A material was developed for nuclear radiation detection that could provide a significantly less expensive alternative to the detectors now in commercial use. Specifically, the high-performance material is used in a device that can detect gamma rays — weak signals given off by nuclear materials — and easily identify individual radioactive isotopes. The device could be used in applications in homeland security such as detecting dirty bombs and the proliferation of nuclear materials.
In 2013, Argonne National Laboratory reported on the promise of cesium lead bromide in the form of perovskite crystals for high-energy radiation detection. Since then, researchers at Argonne and Northwestern have worked to purify and improve the material, which was used to reconfigure the semiconductor device. Instead of using the same electrode on either side of the crystal, two different electrodes were used. With this asymmetrical design, the device only conducts electricity when gamma rays are present.
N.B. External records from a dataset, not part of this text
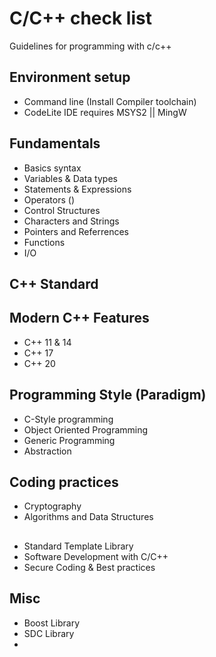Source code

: # C/C++ check list
Guidelines for programming with c/c++

## Environment setup
- Command line (Install Compiler toolchain)
- CodeLite IDE requires MSYS2 || MingW

## Fundamentals
- Basics syntax
- Variables & Data types
- Statements & Expressions
- Operators ()
- Control Structures
- Characters and Strings
- Pointers and Referrences
- Functions
- I/O

## C++ Standard

## Modern C++ Features
- C++ 11 & 14
- C++ 17
- C++ 20

## Programming Style (Paradigm)
- C-Style programming
- Object Oriented Programming
- Generic Programming
- Abstraction

## Coding practices
- Cryptography
- Algorithms and Data Structures

## 
- Standard Template Library
- Software Development with C/C++
- Secure Coding & Best practices

## Misc
- Boost Library
- SDC Library
- 

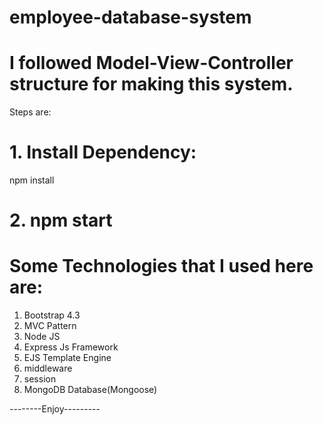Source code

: # employee-database-system
# I followed Model-View-Controller structure for making this system.

Steps are:
# 1. Install Dependency:
npm install

# 2. npm start 

# Some Technologies that I used here are:
1. Bootstrap 4.3
2. MVC Pattern
3. Node JS
4. Express Js Framework
5. EJS Template Engine
6. middleware
7. session
8. MongoDB Database(Mongoose)

--------Enjoy---------

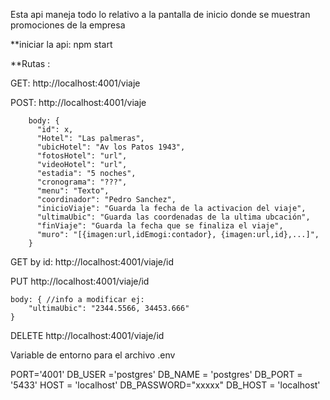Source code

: Esta api maneja todo lo relativo a la pantalla de inicio donde se muestran promociones de la empresa


**iniciar la api: npm start


**Rutas :


GET: http://localhost:4001/viaje


POST: http://localhost:4001/viaje


        body: {  
          "id": x,
          "Hotel": "Las palmeras",
          "ubicHotel": "Av los Patos 1943",          
          "fotosHotel": "url",
          "videoHotel": "url",
          "estadia": "5 noches",
          "cronograma": "???",
          "menu": "Texto",
          "coordinador": "Pedro Sanchez",
          "inicioViaje": "Guarda la fecha de la activacion del viaje",
          "ultimaUbic": "Guarda las coordenadas de la ultima ubcación",
          "finViaje": "Guarda la fecha que se finaliza el viaje",
          "muro": "[{imagen:url,idEmogi:contador}, {imagen:url,id},...]",
        }


GET by id: http://localhost:4001/viaje/id


PUT http://localhost:4001/viaje/id


    body: { //info a modificar ej:
        "ultimaUbic": "2344.5566, 34453.666"
    }

    
DELETE http://localhost:4001/viaje/id


Variable de entorno para el archivo .env


PORT='4001'
DB_USER ='postgres'
DB_NAME = 'postgres'
DB_PORT = '5433'
HOST = 'localhost'
DB_PASSWORD="xxxxx"
DB_HOST = 'localhost'
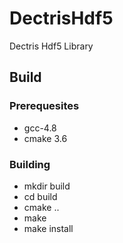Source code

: DectrisHdf5
===========

Dectris Hdf5 Library

## Build
### Prerequesites
* gcc-4.8
* cmake 3.6
### Building
* mkdir build
* cd build
* cmake ..
* make
* make install



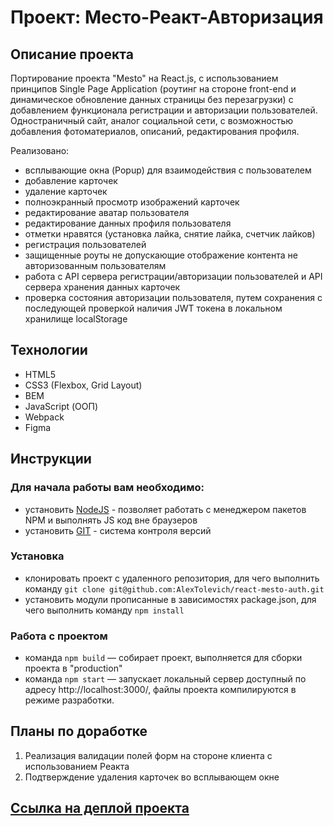 # **Проект: Место-Реакт-Авторизация**

## Описание проекта

Портирование проекта "Mesto" на React.js, с использованием принципов Single Page Application (роутинг на стороне
front-end и динамическое обновление данных страницы без перезагрузки) c добавлением функционала регистрации и
авторизации пользователей. Одностраничный сайт, аналог социальной сети, с возможностью добавления фотоматериалов,
описаний, редактирования профиля.

Реализовано:
- всплывающие окна (Popup) для взаимодействия с пользователем
- добавление карточек
- удаление карточек
- полноэкранный просмотр изображений карточек
- редактирование аватар пользователя
- редактирование данных профиля пользователя
- отметки нравятся (установка лайка, снятие лайка, счетчик лайков)
- регистрация пользователей
- защищенные роуты не допускающие отображение контента не авторизованным пользователям
- работа с API сервера регистрации/авторизации пользователей и API сервера хранения данных карточек
- проверка состояния авторизации пользователя, путем сохранения с последующей проверкой наличия JWT токена в локальном хранилище localStorage

## Технологии

- HTML5
- CSS3 (Flexbox, Grid Layout)
- BEM
- JavaScript (ООП)
- Webpack
- Figma

## Инструкции

### Для начала работы вам необходимо:

- установить [NodeJS](https://nodejs.org/en/) - позволяет работать с менеджером пакетов NPM и выполнять JS код вне
  браузеров
- установить [GIT](https://git-scm.com/) - система контроля версий

### Установка

- клонировать проект с удаленного репозитория, для чего выполнить
  команду `git clone git@github.com:AlexTolevich/react-mesto-auth.git`
- установить модули прописанные в зависимостях package.json, для чего выполнить команду `npm install`

### Работа с проектом

- команда `npm build` — собирает проект, выполняется для сборки проекта в "production"
- команда `npm start` — запускает локальный сервер доступный по адресу http://localhost:3000/, файлы проекта
  компилируются в режиме разработки.

## Планы по доработке

1. Реализация валидации полей форм на стороне клиента с использованием Реакта
2. Подтверждение удаления карточек во всплывающем окне

## [Ссылка на деплой проекта](https://alextolevich.github.io/react-mesto-auth/)
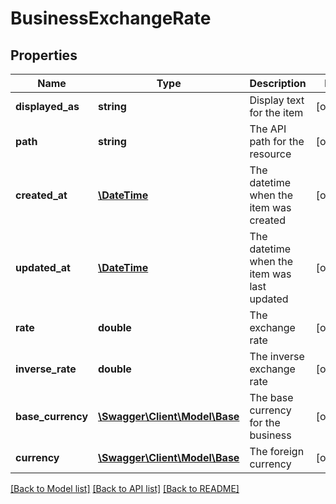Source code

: # BusinessExchangeRate

## Properties
Name | Type | Description | Notes
------------ | ------------- | ------------- | -------------
**displayed_as** | **string** | Display text for the item | [optional] 
**path** | **string** | The API path for the resource | [optional] 
**created_at** | [**\DateTime**](\DateTime.md) | The datetime when the item was created | [optional] 
**updated_at** | [**\DateTime**](\DateTime.md) | The datetime when the item was last updated | [optional] 
**rate** | **double** | The exchange rate | [optional] 
**inverse_rate** | **double** | The inverse exchange rate | [optional] 
**base_currency** | [**\Swagger\Client\Model\Base**](Base.md) | The base currency for the business | [optional] 
**currency** | [**\Swagger\Client\Model\Base**](Base.md) | The foreign currency | [optional] 

[[Back to Model list]](../README.md#documentation-for-models) [[Back to API list]](../README.md#documentation-for-api-endpoints) [[Back to README]](../README.md)


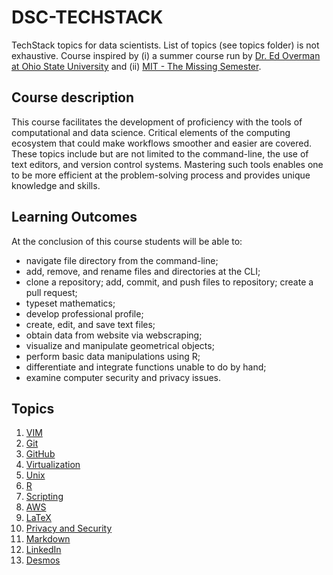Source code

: # DSC-TECHSTACK

TechStack topics for data scientists.  List of topics (see topics folder) is not exhaustive.  Course inspired by (i) a summer course run by [Dr. Ed Overman at Ohio State University](https://math.osu.edu/people/overman.2) and (ii) [MIT - The Missing Semester](https://missing.csail.mit.edu).

## Course description

  This course facilitates the development of proficiency with the tools of computational and data science. Critical elements of the computing ecosystem that could make workflows smoother and easier are covered. These topics include but are not limited to the command-line, the use of text editors, and version control systems. Mastering such tools enables one to be more efficient at the problem-solving process and provides unique knowledge and skills.


## Learning Outcomes
At the conclusion of this course students will be able to:

* navigate file directory from the command-line;
* add, remove, and rename files and directories at the CLI;
* clone a repository; add, commit, and push files to repository; create a pull request;
* typeset mathematics;
* develop professional profile;
* create, edit, and save text files;
* obtain data from website via webscraping;
* visualize and manipulate geometrical objects;
* perform basic data manipulations using R;
* differentiate and integrate functions unable to do by hand; 
* examine computer security and privacy issues.


## Topics

1. [VIM](topics/vim.md)
2. [Git](topics/git.md)
3. [GitHub](topics/github.md)
4. [Virtualization](topics/vm.md)
5. [Unix](topics/unix.md)
6. [R](topics/r.md)
7. [Scripting](topics/scripting.md)
8. [AWS](topics/aws.md)
9. [LaTeX](topics/latex.md)
10. [Privacy and Security](topics/vpn.md)
11. [Markdown](topics/markdown.md)
12. [LinkedIn](topics/linkedin.md)
13. [Desmos](topics/desmos.md)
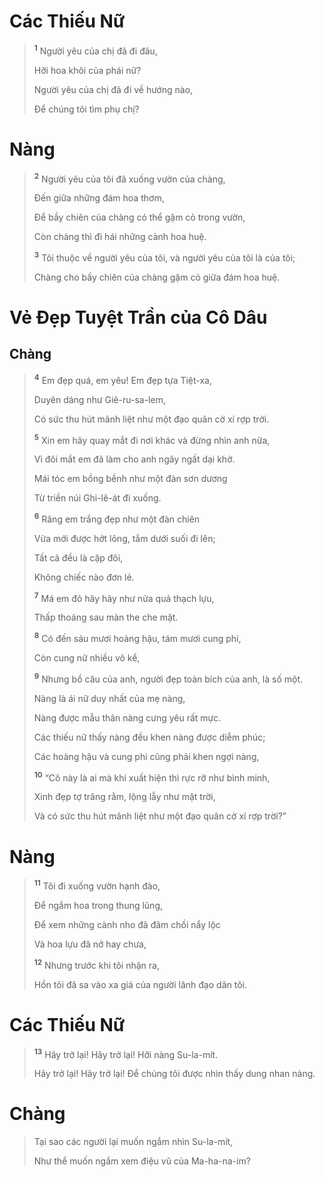 # Các Thiếu Nữ

> <sup><b>1</b></sup> Người yêu của chị đã đi đâu,
>
> Hỡi hoa khôi của phái nữ?
>
> Người yêu của chị đã đi về hướng nào,
>
> Để chúng tôi tìm phụ chị?

# Nàng

> <sup><b>2</b></sup> Người yêu của tôi đã xuống vườn của chàng,
>
> Đến giữa những đám hoa thơm,
>
> Để bầy chiên của chàng có thể gặm cỏ trong vườn,
>
> Còn chàng thì đi hái những cành hoa huệ.
>
> <sup><b>3</b></sup> Tôi thuộc về người yêu của tôi, và người yêu của tôi là của tôi;
>
> Chàng cho bầy chiên của chàng gặm cỏ giữa đám hoa huệ.

# Vẻ Đẹp Tuyệt Trần của Cô Dâu

## Chàng

> <sup><b>4</b></sup> Em đẹp quá, em yêu! Em đẹp tựa Tiệt-xa,
>
> Duyên dáng như Giê-ru-sa-lem,
>
> Có sức thu hút mãnh liệt như một đạo quân cờ xí rợp trời.
>
> <sup><b>5</b></sup> Xin em hãy quay mắt đi nơi khác và đừng nhìn anh nữa,
>
> Vì đôi mắt em đã làm cho anh ngây ngất dại khờ.
>
> Mái tóc em bồng bềnh như một đàn sơn dương
>
> Từ triền núi Ghi-lê-át đi xuống.
>
> <sup><b>6</b></sup> Răng em trắng đẹp như một đàn chiên
>
> Vừa mới được hớt lông, tắm dưới suối đi lên;
>
> Tất cả đều là cặp đôi,
>
> Không chiếc nào đơn lẻ.
>
> <sup><b>7</b></sup> Má em đỏ hây hây như nửa quả thạch lựu,
>
> Thấp thoáng sau màn the che mặt.
>
> <sup><b>8</b></sup> Có đến sáu mươi hoàng hậu, tám mươi cung phi,
>
> Còn cung nữ nhiều vô kể,
>
> <sup><b>9</b></sup> Nhưng bồ câu của anh, người đẹp toàn bích của anh, là số một.
>
> Nàng là ái nữ duy nhất của mẹ nàng,
>
> Nàng được mẫu thân nàng cưng yêu rất mực.
>
> Các thiếu nữ thấy nàng đều khen nàng được diễm phúc;
>
> Các hoàng hậu và cung phi cũng phải khen ngợi nàng,
>
> <sup><b>10</b></sup> “Cô này là ai mà khi xuất hiện thì rực rỡ như bình minh,
>
> Xinh đẹp tợ trăng rằm, lộng lẫy như mặt trời,
>
> Và có sức thu hút mãnh liệt như một đạo quân cờ xí rợp trời?”

# Nàng

> <sup><b>11</b></sup> Tôi đi xuống vườn hạnh đào,
>
> Để ngắm hoa trong thung lũng,
>
> Để xem những cành nho đã đâm chồi nẩy lộc
>
> Và hoa lựu đã nở hay chưa,
>
> <sup><b>12</b></sup> Nhưng trước khi tôi nhận ra,
>
> Hồn tôi đã sa vào xa giá của người lãnh đạo dân tôi.

# Các Thiếu Nữ

> <sup><b>13</b></sup> Hãy trở lại! Hãy trở lại! Hỡi nàng Su-la-mít.
>
> Hãy trở lại! Hãy trở lại! Để chúng tôi được nhìn thấy dung nhan nàng.

# Chàng

> Tại sao các người lại muốn ngắm nhìn Su-la-mít,
>
> Như thể muốn ngắm xem điệu vũ của Ma-ha-na-im?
The performance of the new cesium lead bromide detector was compared to the conventional cadmium zinc telluride (CZT) detector. The new detector performed just as well in detecting gamma rays with high resolution from cobalt-57. It is important to know what the gamma-ray emitting material is because some materials are legal and some are illegal. Each radioactive isotope possesses its own “fingerprint” — a different decay behavior and a unique characteristic gamma-ray emission spectrum. The new cesium lead bromide detector can detect these fingerprints.
The researchers found the detector successfully identified radioactive isotopes americium-241, cobalt-57, cesium-137, and sodium-22. They also produced larger crystal samples to demonstrate the material can be scaled up.